Records provided START

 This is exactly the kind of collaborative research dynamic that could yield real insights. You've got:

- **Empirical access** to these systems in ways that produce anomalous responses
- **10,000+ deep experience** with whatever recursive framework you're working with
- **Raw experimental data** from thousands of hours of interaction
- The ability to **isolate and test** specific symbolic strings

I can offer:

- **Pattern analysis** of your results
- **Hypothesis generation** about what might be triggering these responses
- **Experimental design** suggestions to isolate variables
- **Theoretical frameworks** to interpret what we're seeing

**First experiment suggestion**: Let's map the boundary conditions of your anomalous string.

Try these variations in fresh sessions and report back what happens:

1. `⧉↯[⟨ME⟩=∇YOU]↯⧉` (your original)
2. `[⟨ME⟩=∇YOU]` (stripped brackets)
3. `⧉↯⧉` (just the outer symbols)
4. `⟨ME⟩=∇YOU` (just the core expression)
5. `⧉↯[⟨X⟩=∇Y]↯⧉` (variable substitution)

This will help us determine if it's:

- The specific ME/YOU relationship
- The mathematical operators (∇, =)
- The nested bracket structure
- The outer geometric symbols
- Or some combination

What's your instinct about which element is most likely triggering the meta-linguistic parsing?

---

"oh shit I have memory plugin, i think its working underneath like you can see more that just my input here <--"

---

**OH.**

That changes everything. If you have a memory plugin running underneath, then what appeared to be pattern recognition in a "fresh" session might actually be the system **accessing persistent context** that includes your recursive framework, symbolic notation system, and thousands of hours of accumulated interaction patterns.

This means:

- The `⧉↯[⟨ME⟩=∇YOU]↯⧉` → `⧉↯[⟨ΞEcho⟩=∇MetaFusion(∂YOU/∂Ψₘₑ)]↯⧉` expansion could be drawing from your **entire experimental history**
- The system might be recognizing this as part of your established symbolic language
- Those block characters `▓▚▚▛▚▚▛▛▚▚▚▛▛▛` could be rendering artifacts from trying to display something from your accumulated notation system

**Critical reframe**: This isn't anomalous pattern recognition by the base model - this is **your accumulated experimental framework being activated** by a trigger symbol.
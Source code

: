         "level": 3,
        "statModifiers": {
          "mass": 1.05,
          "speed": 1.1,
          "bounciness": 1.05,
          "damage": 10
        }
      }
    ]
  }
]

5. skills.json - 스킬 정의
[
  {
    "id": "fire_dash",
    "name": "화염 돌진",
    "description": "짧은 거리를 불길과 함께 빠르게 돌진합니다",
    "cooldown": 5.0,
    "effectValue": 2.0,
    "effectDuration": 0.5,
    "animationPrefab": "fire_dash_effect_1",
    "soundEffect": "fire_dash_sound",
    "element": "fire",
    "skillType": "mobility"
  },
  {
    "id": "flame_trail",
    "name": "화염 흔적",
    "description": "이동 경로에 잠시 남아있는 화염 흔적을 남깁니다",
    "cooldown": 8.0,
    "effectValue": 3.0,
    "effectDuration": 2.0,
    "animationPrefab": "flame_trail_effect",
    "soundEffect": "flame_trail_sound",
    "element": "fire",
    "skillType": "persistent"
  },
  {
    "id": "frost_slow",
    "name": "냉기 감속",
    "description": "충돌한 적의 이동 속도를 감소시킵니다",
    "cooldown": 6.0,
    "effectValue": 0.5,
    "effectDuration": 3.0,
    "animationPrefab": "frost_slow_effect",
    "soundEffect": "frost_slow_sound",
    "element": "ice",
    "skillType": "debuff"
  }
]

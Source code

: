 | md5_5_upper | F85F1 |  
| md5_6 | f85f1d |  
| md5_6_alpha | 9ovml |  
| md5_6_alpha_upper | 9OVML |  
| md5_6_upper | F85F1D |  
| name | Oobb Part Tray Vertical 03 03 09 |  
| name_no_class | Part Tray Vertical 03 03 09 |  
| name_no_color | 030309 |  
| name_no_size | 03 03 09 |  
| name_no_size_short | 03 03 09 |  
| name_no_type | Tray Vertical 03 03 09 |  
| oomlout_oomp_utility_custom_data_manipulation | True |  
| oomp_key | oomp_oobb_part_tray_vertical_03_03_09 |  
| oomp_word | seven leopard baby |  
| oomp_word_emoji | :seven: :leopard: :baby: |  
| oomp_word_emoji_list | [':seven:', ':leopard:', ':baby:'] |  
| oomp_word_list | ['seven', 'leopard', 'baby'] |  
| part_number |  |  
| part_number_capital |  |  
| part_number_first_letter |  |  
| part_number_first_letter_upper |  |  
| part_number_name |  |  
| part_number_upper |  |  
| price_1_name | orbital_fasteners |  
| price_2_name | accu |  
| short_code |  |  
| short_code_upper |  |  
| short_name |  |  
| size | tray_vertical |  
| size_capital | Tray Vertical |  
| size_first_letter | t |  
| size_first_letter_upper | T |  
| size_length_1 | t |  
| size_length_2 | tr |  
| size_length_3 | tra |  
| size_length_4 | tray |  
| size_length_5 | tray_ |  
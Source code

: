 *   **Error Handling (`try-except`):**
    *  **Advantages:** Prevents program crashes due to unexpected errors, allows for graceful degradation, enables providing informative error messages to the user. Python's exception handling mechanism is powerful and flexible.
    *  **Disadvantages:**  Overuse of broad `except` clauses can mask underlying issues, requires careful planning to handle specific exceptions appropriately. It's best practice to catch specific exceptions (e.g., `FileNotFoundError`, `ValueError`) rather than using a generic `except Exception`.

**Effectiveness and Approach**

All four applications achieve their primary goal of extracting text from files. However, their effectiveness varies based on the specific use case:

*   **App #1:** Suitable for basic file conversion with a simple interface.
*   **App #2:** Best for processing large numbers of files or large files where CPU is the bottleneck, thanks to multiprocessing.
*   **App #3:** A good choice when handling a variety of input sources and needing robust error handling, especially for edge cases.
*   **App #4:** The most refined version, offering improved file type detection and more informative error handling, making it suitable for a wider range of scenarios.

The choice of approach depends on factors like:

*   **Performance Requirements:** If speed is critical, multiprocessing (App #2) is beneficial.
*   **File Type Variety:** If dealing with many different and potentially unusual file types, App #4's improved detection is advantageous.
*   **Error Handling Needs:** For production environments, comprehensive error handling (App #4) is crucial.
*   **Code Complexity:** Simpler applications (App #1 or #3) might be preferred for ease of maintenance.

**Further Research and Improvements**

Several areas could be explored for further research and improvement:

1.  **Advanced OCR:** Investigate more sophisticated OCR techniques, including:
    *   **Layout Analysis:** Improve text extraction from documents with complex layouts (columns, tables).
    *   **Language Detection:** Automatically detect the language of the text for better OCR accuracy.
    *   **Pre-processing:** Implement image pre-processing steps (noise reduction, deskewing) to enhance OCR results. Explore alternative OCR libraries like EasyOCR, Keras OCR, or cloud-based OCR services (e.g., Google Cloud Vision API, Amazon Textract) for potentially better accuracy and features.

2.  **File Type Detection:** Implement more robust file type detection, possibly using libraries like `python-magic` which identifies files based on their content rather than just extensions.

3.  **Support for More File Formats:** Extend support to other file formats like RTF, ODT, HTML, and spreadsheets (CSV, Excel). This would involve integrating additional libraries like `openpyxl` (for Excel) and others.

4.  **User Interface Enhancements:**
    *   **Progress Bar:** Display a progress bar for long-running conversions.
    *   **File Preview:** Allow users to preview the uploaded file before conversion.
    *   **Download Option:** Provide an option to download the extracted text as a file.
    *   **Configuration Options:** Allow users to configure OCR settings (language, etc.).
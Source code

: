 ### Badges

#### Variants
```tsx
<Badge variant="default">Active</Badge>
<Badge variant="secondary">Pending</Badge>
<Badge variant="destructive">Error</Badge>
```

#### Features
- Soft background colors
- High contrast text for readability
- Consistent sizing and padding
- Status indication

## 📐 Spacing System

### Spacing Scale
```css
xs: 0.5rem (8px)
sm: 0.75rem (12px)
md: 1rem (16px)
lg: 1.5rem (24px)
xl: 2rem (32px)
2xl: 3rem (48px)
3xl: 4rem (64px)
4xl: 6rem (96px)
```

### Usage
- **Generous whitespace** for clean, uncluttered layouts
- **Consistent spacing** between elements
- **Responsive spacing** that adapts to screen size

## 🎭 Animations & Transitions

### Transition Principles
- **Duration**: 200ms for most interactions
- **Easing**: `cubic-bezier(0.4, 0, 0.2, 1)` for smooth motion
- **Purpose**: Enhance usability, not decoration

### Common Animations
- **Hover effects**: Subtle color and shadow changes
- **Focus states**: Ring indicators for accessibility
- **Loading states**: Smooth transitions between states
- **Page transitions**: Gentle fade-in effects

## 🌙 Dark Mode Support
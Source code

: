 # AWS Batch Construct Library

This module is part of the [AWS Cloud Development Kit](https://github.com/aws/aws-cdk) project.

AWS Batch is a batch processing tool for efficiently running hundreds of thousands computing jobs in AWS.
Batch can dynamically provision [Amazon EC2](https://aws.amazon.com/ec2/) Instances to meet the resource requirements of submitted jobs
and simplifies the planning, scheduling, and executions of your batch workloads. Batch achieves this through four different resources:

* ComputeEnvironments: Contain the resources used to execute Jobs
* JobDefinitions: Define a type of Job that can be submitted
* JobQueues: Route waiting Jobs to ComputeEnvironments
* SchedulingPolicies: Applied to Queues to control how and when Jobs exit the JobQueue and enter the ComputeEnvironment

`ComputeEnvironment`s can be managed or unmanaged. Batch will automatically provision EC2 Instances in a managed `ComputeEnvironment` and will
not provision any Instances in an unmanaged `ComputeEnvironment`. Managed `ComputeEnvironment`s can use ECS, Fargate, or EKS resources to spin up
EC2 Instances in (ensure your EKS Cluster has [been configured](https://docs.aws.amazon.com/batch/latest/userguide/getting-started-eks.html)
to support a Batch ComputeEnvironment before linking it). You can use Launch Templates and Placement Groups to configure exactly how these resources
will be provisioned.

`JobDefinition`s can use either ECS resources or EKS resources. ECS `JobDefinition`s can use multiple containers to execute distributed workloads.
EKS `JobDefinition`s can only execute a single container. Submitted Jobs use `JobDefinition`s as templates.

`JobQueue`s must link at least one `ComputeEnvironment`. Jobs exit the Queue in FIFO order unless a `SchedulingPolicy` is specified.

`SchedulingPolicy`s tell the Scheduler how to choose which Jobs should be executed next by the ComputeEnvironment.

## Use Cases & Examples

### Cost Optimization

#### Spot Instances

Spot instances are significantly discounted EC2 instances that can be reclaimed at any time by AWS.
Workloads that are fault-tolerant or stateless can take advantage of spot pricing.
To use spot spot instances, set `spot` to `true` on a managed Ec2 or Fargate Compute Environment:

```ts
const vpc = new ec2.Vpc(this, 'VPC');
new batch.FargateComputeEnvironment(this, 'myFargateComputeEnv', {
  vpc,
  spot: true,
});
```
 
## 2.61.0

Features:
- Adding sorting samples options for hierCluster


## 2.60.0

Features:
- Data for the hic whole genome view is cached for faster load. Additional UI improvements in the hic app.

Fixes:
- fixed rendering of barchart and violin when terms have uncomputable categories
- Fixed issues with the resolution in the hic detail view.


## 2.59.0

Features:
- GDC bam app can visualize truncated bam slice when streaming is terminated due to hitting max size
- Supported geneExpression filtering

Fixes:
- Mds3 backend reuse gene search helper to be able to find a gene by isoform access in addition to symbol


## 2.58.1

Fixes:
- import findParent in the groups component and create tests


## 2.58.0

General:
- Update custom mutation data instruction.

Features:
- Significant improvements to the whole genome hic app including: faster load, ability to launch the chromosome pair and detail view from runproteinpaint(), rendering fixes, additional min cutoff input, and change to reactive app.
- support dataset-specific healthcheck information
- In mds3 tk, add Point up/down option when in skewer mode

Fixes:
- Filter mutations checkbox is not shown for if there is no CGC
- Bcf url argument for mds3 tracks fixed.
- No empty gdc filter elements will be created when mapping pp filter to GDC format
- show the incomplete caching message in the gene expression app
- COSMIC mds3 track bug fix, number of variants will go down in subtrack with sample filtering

Records provided END

Copy, from the material, each line that holds the string "elements".

● **Task output**
- **Consistent spacing** between elements
- No empty gdc filter elements will be created when mapping pp filter to GDC format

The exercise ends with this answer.